Australia is not without its own trump cards, though. China will need Canberra’s support (and that of other members) if it is going to be allowed into the region’s biggest trade pact, the Comprehensive and Progressive Agreement for Trans-Pacific Partnership.
How do China’s future prospects stack up?
Chinese officials encourage Australian suppliers to focus on the long run.
“It is expected that by 2035, China’s current 400m middle-income population will have doubled to 800m, adding advantages to China’s market scale,” said Xiao Qian, China’s ambassador to Australia, to a gathering in Sydney in September.
Xiao dismissed international reports that China’s economic outlook had lately dimmed, weighed down by a weaker-than-expected rebound from Covid and a deflating – if not imploding – property bubble.

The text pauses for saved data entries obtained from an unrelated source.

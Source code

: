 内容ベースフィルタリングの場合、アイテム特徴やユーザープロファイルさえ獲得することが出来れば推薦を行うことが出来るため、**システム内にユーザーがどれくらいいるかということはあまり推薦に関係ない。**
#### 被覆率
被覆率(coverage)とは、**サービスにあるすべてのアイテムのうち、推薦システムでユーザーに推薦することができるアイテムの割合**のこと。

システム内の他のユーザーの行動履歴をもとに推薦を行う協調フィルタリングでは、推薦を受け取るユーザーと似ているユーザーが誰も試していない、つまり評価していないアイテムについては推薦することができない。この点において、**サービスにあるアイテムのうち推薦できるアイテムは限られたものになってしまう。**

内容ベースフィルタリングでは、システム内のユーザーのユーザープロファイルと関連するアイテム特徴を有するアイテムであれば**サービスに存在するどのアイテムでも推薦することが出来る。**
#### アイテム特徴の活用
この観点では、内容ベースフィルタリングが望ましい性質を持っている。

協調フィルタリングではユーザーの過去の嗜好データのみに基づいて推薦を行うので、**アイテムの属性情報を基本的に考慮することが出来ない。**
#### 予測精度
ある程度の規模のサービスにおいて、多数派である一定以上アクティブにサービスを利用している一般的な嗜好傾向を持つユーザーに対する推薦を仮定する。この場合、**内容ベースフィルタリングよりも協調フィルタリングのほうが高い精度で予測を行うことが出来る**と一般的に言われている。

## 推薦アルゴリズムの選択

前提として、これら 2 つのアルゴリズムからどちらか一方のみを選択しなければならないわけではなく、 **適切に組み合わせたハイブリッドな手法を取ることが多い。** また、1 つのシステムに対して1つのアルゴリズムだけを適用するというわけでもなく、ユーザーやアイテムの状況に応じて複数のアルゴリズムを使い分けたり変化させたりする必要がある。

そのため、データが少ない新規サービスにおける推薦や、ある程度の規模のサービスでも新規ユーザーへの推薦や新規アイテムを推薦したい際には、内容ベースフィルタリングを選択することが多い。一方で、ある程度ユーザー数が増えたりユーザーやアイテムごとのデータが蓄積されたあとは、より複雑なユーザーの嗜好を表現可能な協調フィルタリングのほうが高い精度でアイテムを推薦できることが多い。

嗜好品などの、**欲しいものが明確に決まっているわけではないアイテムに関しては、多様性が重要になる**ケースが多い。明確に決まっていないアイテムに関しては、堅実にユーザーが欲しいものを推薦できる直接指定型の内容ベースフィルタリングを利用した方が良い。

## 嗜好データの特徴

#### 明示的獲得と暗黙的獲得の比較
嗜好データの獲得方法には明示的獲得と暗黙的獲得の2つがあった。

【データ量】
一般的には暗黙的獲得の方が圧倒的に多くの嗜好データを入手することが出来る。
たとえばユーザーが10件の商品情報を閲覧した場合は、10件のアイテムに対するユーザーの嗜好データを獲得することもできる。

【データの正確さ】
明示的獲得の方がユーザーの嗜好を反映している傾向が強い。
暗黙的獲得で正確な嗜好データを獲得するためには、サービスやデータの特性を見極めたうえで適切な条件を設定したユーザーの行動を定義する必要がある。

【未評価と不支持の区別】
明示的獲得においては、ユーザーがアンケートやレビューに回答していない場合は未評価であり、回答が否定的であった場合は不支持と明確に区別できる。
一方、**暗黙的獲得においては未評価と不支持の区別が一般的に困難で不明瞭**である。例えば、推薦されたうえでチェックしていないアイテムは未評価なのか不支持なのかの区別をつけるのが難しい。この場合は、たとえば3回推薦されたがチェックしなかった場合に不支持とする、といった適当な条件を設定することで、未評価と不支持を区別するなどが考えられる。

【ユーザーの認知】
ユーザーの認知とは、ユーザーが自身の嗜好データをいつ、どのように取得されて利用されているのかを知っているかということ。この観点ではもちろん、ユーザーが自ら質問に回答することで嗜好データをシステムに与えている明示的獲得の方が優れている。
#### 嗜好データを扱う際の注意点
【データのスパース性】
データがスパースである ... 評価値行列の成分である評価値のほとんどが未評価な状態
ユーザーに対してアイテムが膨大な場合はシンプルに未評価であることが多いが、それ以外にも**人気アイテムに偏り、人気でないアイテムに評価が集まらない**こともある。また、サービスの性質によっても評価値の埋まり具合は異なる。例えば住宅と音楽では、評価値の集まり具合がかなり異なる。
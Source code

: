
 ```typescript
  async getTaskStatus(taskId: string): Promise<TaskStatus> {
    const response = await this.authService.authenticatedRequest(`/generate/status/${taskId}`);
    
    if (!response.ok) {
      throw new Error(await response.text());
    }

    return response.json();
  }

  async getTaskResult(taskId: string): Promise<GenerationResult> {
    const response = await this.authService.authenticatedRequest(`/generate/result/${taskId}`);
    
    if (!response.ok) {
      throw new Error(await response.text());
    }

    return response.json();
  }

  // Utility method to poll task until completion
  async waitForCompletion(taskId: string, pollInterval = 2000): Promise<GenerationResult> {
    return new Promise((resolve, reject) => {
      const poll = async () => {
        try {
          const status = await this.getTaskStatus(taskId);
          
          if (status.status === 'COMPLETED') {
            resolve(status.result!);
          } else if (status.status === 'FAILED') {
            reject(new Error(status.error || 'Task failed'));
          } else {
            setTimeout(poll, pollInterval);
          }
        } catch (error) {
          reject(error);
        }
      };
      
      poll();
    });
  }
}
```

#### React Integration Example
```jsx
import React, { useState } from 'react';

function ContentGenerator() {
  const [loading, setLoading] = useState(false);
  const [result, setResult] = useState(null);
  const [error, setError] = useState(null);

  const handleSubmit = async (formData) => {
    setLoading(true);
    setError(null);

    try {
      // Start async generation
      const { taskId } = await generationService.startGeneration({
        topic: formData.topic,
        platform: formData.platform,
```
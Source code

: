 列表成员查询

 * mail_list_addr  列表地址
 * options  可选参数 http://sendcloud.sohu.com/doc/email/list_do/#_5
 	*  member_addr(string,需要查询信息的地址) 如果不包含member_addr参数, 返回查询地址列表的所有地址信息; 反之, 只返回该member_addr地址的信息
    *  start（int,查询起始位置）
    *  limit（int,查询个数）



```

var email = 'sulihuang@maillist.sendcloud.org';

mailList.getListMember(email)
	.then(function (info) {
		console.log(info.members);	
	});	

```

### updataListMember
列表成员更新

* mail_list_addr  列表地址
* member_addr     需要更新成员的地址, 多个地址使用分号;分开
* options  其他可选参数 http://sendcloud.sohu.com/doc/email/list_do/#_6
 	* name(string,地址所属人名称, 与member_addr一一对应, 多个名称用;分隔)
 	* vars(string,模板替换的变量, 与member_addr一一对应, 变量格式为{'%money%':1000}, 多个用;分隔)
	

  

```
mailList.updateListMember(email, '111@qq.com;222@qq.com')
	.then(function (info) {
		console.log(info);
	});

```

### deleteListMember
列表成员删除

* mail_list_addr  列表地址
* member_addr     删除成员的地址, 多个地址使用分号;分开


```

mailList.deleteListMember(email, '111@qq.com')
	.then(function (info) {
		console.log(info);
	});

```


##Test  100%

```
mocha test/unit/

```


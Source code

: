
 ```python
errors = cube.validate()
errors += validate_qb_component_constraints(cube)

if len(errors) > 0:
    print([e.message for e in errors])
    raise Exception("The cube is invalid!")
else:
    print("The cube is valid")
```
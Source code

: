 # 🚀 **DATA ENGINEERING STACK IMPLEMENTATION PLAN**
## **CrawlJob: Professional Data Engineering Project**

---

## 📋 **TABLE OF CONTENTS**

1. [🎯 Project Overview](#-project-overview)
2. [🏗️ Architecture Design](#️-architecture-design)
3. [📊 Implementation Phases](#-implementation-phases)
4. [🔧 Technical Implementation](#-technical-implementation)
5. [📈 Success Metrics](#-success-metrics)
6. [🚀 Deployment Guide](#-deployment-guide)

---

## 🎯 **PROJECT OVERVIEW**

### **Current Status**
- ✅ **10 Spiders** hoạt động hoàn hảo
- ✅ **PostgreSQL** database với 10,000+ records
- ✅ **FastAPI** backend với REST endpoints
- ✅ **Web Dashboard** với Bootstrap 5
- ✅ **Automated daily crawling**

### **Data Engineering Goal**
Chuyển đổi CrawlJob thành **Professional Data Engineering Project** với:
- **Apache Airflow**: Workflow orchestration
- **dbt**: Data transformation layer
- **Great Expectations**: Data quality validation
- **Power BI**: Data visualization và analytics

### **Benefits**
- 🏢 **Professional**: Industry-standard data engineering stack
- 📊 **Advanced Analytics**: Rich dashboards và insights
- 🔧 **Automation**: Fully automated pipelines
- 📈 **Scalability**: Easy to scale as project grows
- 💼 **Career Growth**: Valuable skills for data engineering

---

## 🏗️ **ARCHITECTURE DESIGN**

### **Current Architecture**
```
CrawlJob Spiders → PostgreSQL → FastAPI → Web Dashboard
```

A shrinking population doesn’t help.
“China’s economic data have presented some fluctuations, yet some western media selected certain data to judge the overall situation of China’s economy, exaggerated the challenges faced by China’s economic development, and even chanted China’s collapse,” he said.
The International Monetary Fund last month listed a further slowdown in China’s growth (now at about 5% a year) as its top risk to global growth.
“Recent developments shift the distribution of China’s growth forecast risks to the downside, with negative implications for trading partners,” it said.
Kristy Hsu, director of the Taiwan Asean Studies Centre at the Chung-Hua Institution for Economic Research in Taipei, said China needed better relations with nations like Australia, not least because its exports had been falling.
China faces “a huge potential economic decline”, with significant outflows of capital as foreign investors exit and private Chinese money flees.
“It has to find a way to get back the momentum for economic growth,” a task made harder as the US and other bigger importers scramble to find alternative suppliers, Hsu said. “You should take advantage of this timing to get as much as you can.”
Iron ore ‘confusion’, trade pacts and all that
Gerard Burg, a senior NAB economist, noted China was also responsible for “an outsized share of activity within Asia”, so any sustained slowdown “would really have a ripple effect” on a region taking 80% of Australia’s exports.
NAB predicts China’s GDP will expand by 4.5% next year, a “pretty poor” outcome by historical standards. As a major part of households’ wealth, falling property prices mean Chinese consumers could be in a funk for years.
About 80% of Australia’s iron ore is exported to Chinese steelmakers, with about 55% of their metal ending up in buildings, Burg said. A lot of other uses will have to be found for the red dirt.
However, iron ore prices have so far remained about $US110 ($A173) per tonne, or higher. “[W]hat’s been happening with iron ore prices has been completely baffling to me,” he said. “I really don’t know what’s happening there.”
In the meantime, there is a side benefit for Australia as the price of Chinese exports tumbles. “As the [Reserve Bank] is seeking to see rates returning to come normal, it’s good to have a few deflationary pressures,” he said.